Leía estos últimos días una de las primerísimas obras de Benavente, nuestro Premio Nobel, que renovó nuestro teatro del siglo XIX, elevó magistralmente el nivel de los diálogos y criticó, aunque de manera elegante y contenida, la sociedad de su tiempo. La obra a la que me refería es de 1901 y versa sobre la actitud de diversos políticos de distinto signo en un pequeño pueblo provinciano, ante un hecho concreto (que no es del caso aquí).
Hay parlamentos verdaderamente brillantes por los que no han pasado el tiempo:
Refiriéndose a la masa del pueblo: “—Pues ya lo ve usted: con toreros valientes y mujeres guapas, si no se le gobierna, se le entretiene”.
O también: “—Sería yo traidor y cobarde si no estuviera a su lado, contra esa sociedad de tartufos, que quieren hacernos creer que defienden ideas, cuando defienden intereses. ¡Libertad… o patria!... Esas son palabras grandes que les sirven de trinchera o de barricada para defender su interés egoísta, una posición social, un sueldo, hasta un negocio de timba…”.
Y un tercero, por no alargar más este texto: “—Todas las personas de orden estamos al lado de usted. —Sí, ya lo sé; pero yo creo que el arte de gobernar consiste en tener al lado a la gente de desorden…”.

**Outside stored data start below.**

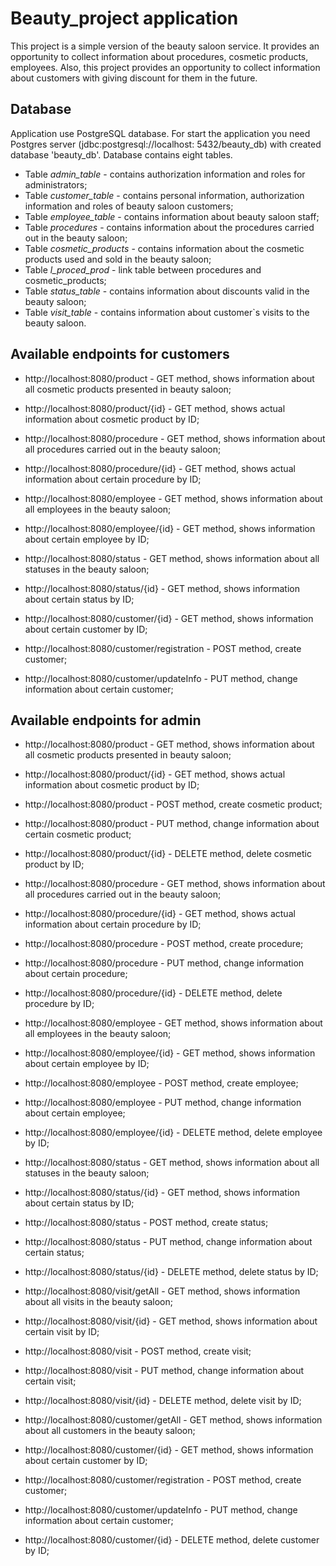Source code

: # Beauty_project application

This project is a simple version of the beauty saloon service. It provides an opportunity to collect information about 
procedures, cosmetic products, employees. Also, this project provides an opportunity to collect information about 
customers with giving discount for them in the future.  

## Database

Application use PostgreSQL database. For start the application you need Postgres server (jdbc:postgresql://localhost:
5432/beauty_db) with created database 'beauty_db'. Database contains eight tables.

* Table _admin_table_ - contains authorization information and roles for administrators;
* Table _customer_table_ - contains personal information, authorization information and roles of beauty saloon 
customers;
* Table _employee_table_ - contains information about beauty saloon staff;
* Table _procedures_ - contains information about the procedures carried out in the beauty saloon;
* Table _cosmetic_products_ - contains information about the cosmetic products used and sold in the beauty saloon;
* Table _l_proced_prod_ - link table between procedures and cosmetic_products;
* Table _status_table_ - contains information about discounts valid in the beauty saloon;
* Table _visit_table_ - contains information about customer`s visits to the beauty saloon.

## Available endpoints for customers

* http://localhost:8080/product - GET method, shows information about all cosmetic products presented in beauty saloon;
* http://localhost:8080/product/{id} - GET method, shows actual information about cosmetic product by ID;

* http://localhost:8080/procedure - GET method, shows information about all procedures carried out in the beauty saloon;
* http://localhost:8080/procedure/{id} - GET method, shows actual information about certain procedure by ID;

* http://localhost:8080/employee - GET method, shows information about all employees in the beauty saloon;
* http://localhost:8080/employee/{id} - GET method, shows information about certain employee by ID;

* http://localhost:8080/status - GET method, shows information about all statuses in the beauty saloon;
* http://localhost:8080/status/{id} - GET method, shows information about certain status by ID;

* http://localhost:8080/customer/{id} - GET method, shows information about certain customer by ID;
* http://localhost:8080/customer/registration - POST method, create customer;
* http://localhost:8080/customer/updateInfo - PUT method, change information about certain customer;

## Available endpoints for admin

* http://localhost:8080/product - GET method, shows information about all cosmetic products presented in beauty saloon;
* http://localhost:8080/product/{id} - GET method, shows actual information about cosmetic product by ID;
* http://localhost:8080/product - POST method, create cosmetic product;
* http://localhost:8080/product - PUT method, change information about certain cosmetic product;
* http://localhost:8080/product/{id} - DELETE method, delete cosmetic product by ID;

* http://localhost:8080/procedure - GET method, shows information about all procedures carried out in the beauty saloon;
* http://localhost:8080/procedure/{id} - GET method, shows actual information about certain procedure by ID;
* http://localhost:8080/procedure - POST method, create procedure;
* http://localhost:8080/procedure - PUT method, change information about certain procedure;
* http://localhost:8080/procedure/{id} - DELETE method, delete procedure by ID;

* http://localhost:8080/employee - GET method, shows information about all employees in the beauty saloon;
* http://localhost:8080/employee/{id} - GET method, shows information about certain employee by ID;
* http://localhost:8080/employee - POST method, create employee;
* http://localhost:8080/employee - PUT method, change information about certain employee;
* http://localhost:8080/employee/{id} - DELETE method, delete employee by ID;

* http://localhost:8080/status - GET method, shows information about all statuses in the beauty saloon;
* http://localhost:8080/status/{id} - GET method, shows information about certain status by ID;
* http://localhost:8080/status - POST method, create status;
* http://localhost:8080/status - PUT method, change information about certain status;
* http://localhost:8080/status/{id} - DELETE method, delete status by ID;

* http://localhost:8080/visit/getAll - GET method, shows information about all visits in the beauty saloon;
* http://localhost:8080/visit/{id} - GET method, shows information about certain visit by ID;
* http://localhost:8080/visit - POST method, create visit;
* http://localhost:8080/visit - PUT method, change information about certain visit;
* http://localhost:8080/visit/{id} - DELETE method, delete visit by ID;

* http://localhost:8080/customer/getAll - GET method, shows information about all customers in the beauty saloon;
* http://localhost:8080/customer/{id} - GET method, shows information about certain customer by ID;
* http://localhost:8080/customer/registration - POST method, create customer;
* http://localhost:8080/customer/updateInfo - PUT method, change information about certain customer;
* http://localhost:8080/customer/{id} - DELETE method, delete customer by ID;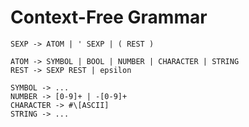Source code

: # Context-Free Grammar

    SEXP -> ATOM | ' SEXP | ( REST )

    ATOM -> SYMBOL | BOOL | NUMBER | CHARACTER | STRING
    REST -> SEXP REST | epsilon

    SYMBOL -> ...
    NUMBER -> [0-9]+ | -[0-9]+
    CHARACTER -> #\[ASCII]
    STRING -> ...
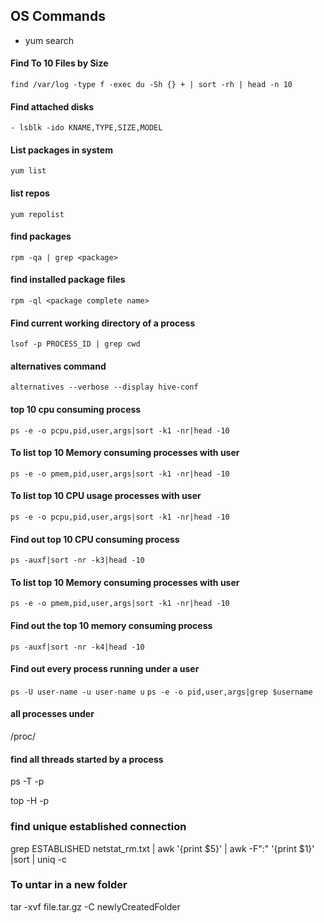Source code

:## OS Commands
* yum search

#### Find To 10 Files by Size
`find /var/log -type f -exec du -Sh {} + | sort -rh | head -n 10`

#### Find attached disks
`- lsblk -ido KNAME,TYPE,SIZE,MODEL`

#### List packages in system
`yum list`

#### list repos
`yum repolist`

#### find packages
`rpm -qa | grep <package>`

#### find installed package files
`rpm -ql <package complete name>`

#### Find current working directory of a process
`lsof -p PROCESS_ID | grep cwd`

#### alternatives command
`alternatives --verbose --display hive-conf`

#### top 10 cpu consuming process
`ps -e -o pcpu,pid,user,args|sort -k1 -nr|head -10`

#### To list top 10 Memory consuming processes with user
`ps -e -o pmem,pid,user,args|sort -k1 -nr|head -10`

#### To list top 10 CPU usage processes with user
`ps -e -o pcpu,pid,user,args|sort -k1 -nr|head -10`
#### Find out top 10 CPU consuming process
`ps -auxf|sort -nr -k3|head -10`
#### To list top 10 Memory consuming processes with user
`ps -e -o pmem,pid,user,args|sort -k1 -nr|head -10`
#### Find out the top 10 memory consuming process
`ps -auxf|sort -nr -k4|head -10`
#### Find out every process running under a user
`ps -U user-name -u user-name u`
`ps -e -o pid,user,args|grep $username`

#### all processes under
/proc/<pid>

#### find all threads started by a process
ps -T -p <PID>

top -H -p <PID>
  
### find unique established connection  

 grep ESTABLISHED netstat_rm.txt  | awk '{print $5}' | awk -F":" '{print $1}' |sort | uniq -c

### To untar in a new folder
tar -xvf file.tar.gz -C newlyCreatedFolder
  
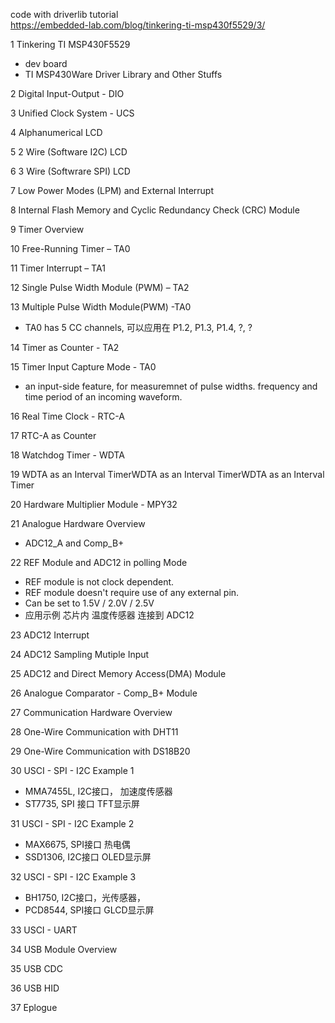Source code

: code with driverlib tutorial   
https://embedded-lab.com/blog/tinkering-ti-msp430f5529/3/ 

1 Tinkering TI MSP430F5529
* dev board
* TI MSP430Ware Driver Library and Other Stuffs

2 Digital Input-Output  - DIO

3 Unified Clock System - UCS



4 Alphanumerical LCD

5 2 Wire (Software I2C) LCD

6 3 Wire (Softwrare SPI) LCD

7 Low Power Modes (LPM) and External Interrupt

8 Internal Flash Memory and Cyclic Redundancy Check (CRC) Module



9 Timer Overview

10 Free-Running Timer – TA0

11 Timer Interrupt – TA1

12 Single Pulse Width Module (PWM) – TA2

13 Multiple Pulse Width Module(PWM) -TA0
* TA0 has 5 CC channels, 可以应用在 P1.2, P1.3, P1.4, ?, ?

14 Timer as Counter - TA2

15 Timer Input Capture Mode - TA0
* an input-side feature, for measuremnet of pulse widths. frequency and time period of an incoming waveform.

16 Real Time Clock - RTC-A

17 RTC-A as Counter

18 Watchdog Timer - WDTA

19 WDTA as an Interval TimerWDTA as an Interval TimerWDTA as an Interval Timer

20 Hardware Multiplier Module - MPY32

21 Analogue Hardware Overview
* ADC12_A  and Comp_B+

22 REF Module and ADC12 in polling Mode
* REF module is not clock dependent.
* REF module doesn't require use of any external pin.
* Can be set to 1.5V / 2.0V / 2.5V
* 应用示例 芯片内 温度传感器 连接到 ADC12

23 ADC12 Interrupt


24 ADC12 Sampling Mutiple Input

25 ADC12 and Direct Memory Access(DMA) Module

26 Analogue Comparator - Comp_B+ Module

27 Communication Hardware Overview

28 One-Wire Communication with DHT11

29 One-Wire Communication with DS18B20

30 USCI - SPI - I2C Example 1
* MMA7455L, I2C接口， 加速度传感器
* ST7735, SPI 接口 TFT显示屏

31 USCI - SPI - I2C Example 2
* MAX6675, SPI接口 热电偶
* SSD1306, I2C接口 OLED显示屏

32 USCI - SPI - I2C Example 3
* BH1750, I2C接口，光传感器， 
* PCD8544, SPI接口 GLCD显示屏

33 USCI - UART

34 USB Module Overview

35 USB CDC

36 USB HID

37 Eplogue




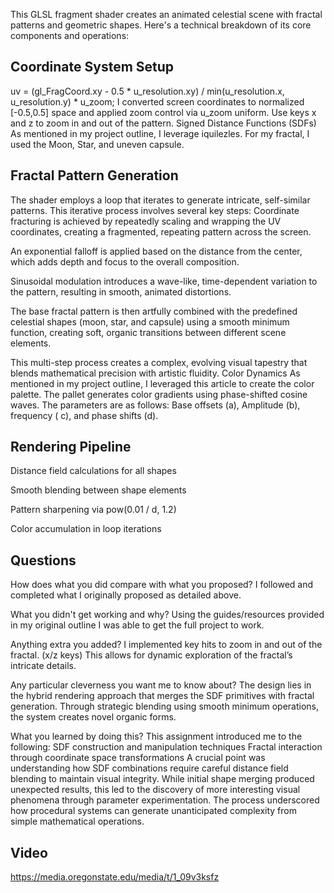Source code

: This GLSL fragment shader creates an animated celestial scene with fractal patterns and geometric shapes. Here's a technical breakdown of its core components and operations:

## Coordinate System Setup
uv = (gl_FragCoord.xy - 0.5 * u_resolution.xy) / min(u_resolution.x, u_resolution.y) * u_zoom;
I converted screen coordinates to normalized [-0.5,0.5] space and applied zoom control via u_zoom uniform. Use keys x and z to zoom in and out of the pattern. 
Signed Distance Functions (SDFs)
As mentioned in my project outline, I leverage iquilezles. For my fractal, I used the Moon, Star, and uneven capsule. 


## Fractal Pattern Generation
The shader employs a loop that iterates to generate intricate, self-similar patterns. This iterative process involves several key steps:
Coordinate fracturing is achieved by repeatedly scaling and wrapping the UV coordinates, creating a fragmented, repeating pattern across the screen.


An exponential falloff is applied based on the distance from the center, which adds depth and focus to the overall composition.


Sinusoidal modulation introduces a wave-like, time-dependent variation to the pattern, resulting in smooth, animated distortions.


The base fractal pattern is then artfully combined with the predefined celestial shapes (moon, star, and capsule) using a smooth minimum function, creating soft, organic transitions between different scene elements.


This multi-step process creates a complex, evolving visual tapestry that blends mathematical precision with artistic fluidity.
Color Dynamics
As mentioned in my project outline, I leveraged this article to create the color palette. The pallet generates color gradients using phase-shifted cosine waves. The parameters are as follows: Base offsets (a), Amplitude (b), frequency ( c), and phase shifts (d). 


## Rendering Pipeline
Distance field calculations for all shapes


Smooth blending between shape elements


Pattern sharpening via pow(0.01 / d, 1.2)


Color accumulation in loop iterations

## Questions
How does what you did compare with what you proposed?
	I followed and completed what I originally proposed as detailed above. 

What you didn't get working and why?
Using the guides/resources provided in my original outline I was able to get the full project to work. 

Anything extra you added?
I implemented key hits to zoom in and out of the fractal. (x/z keys) This allows for dynamic exploration of the fractal’s intricate details.  

Any particular cleverness you want me to know about?
The design lies in the hybrid rendering approach that merges the SDF primitives with fractal generation. Through strategic blending using smooth minimum operations, the system creates novel organic forms. 

What you learned by doing this?
	This assignment introduced me to the following: 
SDF construction and manipulation techniques
Fractal interaction through coordinate space transformations 
A crucial point was understanding how SDF combinations require careful distance field blending to maintain visual integrity. While initial shape merging produced unexpected results, this led to the discovery of more interesting visual phenomena through parameter experimentation. The process underscored how procedural systems can generate unanticipated complexity from simple mathematical operations. 

## Video
https://media.oregonstate.edu/media/t/1_09v3ksfz 
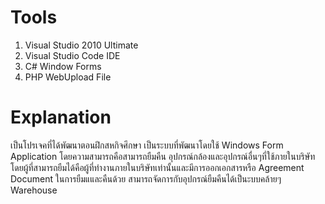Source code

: # Tools
1. Visual Studio 2010 Ultimate
2. Visual Studio Code IDE
3. C# Window Forms
4. PHP WebUpload File

# Explanation
เป็นโปรเจคที่ได้พัฒนาตอนฝึกสหกิจศึกษา เป็นระบบที่พัฒนาโดยใช้ Windows Form Application โดยความสามารถคือสามารถยืมคืน อุปกรณ์กล้องและอุปกรณ์อื่นๆที่ใช้ภายในบริษัท
โดยผู้ที่สามารถยืมได้คือผู้ที่ทำงานภายในบริษัทเท่านั้นและมีการออกเอกสารหรือ Agreement Document ในการยืมแและคืนด้วย สามารถจัดการกับอุปกรณ์ยืมคืนได้เป็นะบบคล้ายๆ Warehouse
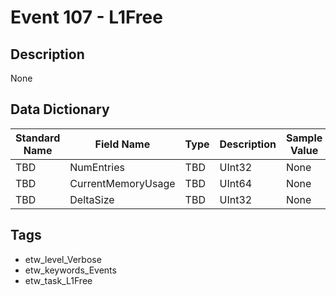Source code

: # Event 107 - L1Free

## Description
None

## Data Dictionary
|Standard Name|Field Name|Type|Description|Sample Value|
|---|---|---|---|---|
|TBD|NumEntries|TBD|UInt32|None|None|
|TBD|CurrentMemoryUsage|TBD|UInt64|None|None|
|TBD|DeltaSize|TBD|UInt32|None|None|

## Tags
* etw_level_Verbose
* etw_keywords_Events
* etw_task_L1Free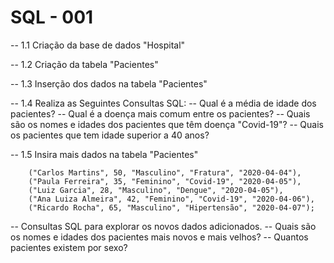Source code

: # SQL - 001

-- 1.1 Criação da base de dados "Hospital"

-- 1.2 Criação da tabela "Pacientes"

-- 1.3 Inserção dos dados na tabela "Pacientes"

-- 1.4 Realiza as Seguintes Consultas SQL:
-- Qual é a média de idade dos pacientes?
-- Qual é a doença mais comum entre os pacientes?
-- Quais são os nomes e idades dos pacientes que têm doença "Covid-19"?
-- Quais os pacientes que tem idade superior a 40 anos?

-- 1.5 Insira mais dados na tabela "Pacientes"

	    ("Carlos Martins", 50, "Masculino", "Fratura", "2020-04-04"),
    	("Paula Ferreira", 35, "Feminino", "Covid-19", "2020-04-05"),
    	("Luiz Garcia", 28, "Masculino", "Dengue", "2020-04-05"),
    	("Ana Luiza Almeira", 42, "Feminino", "Covid-19", "2020-04-06"),
    	("Ricardo Rocha", 65, "Masculino", "Hipertensão", "2020-04-07");

-- Consultas SQL para explorar os novos dados adicionados.
-- Quais são os nomes e idades dos pacientes mais novos e mais velhos?
-- Quantos pacientes existem por sexo?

Realmente parecen unos textos con plena actualidad a pesar de los cien largos años que nos separan de ellos. Ya se ve, pues, que la política, o mejor, los políticos no han inventado nada nuevo en el transcurso de este tiempo, y es que para cambiar o resolver situaciones críticas o delicadas no hay otra solución que honradez, respeto, rectitud y eficacia.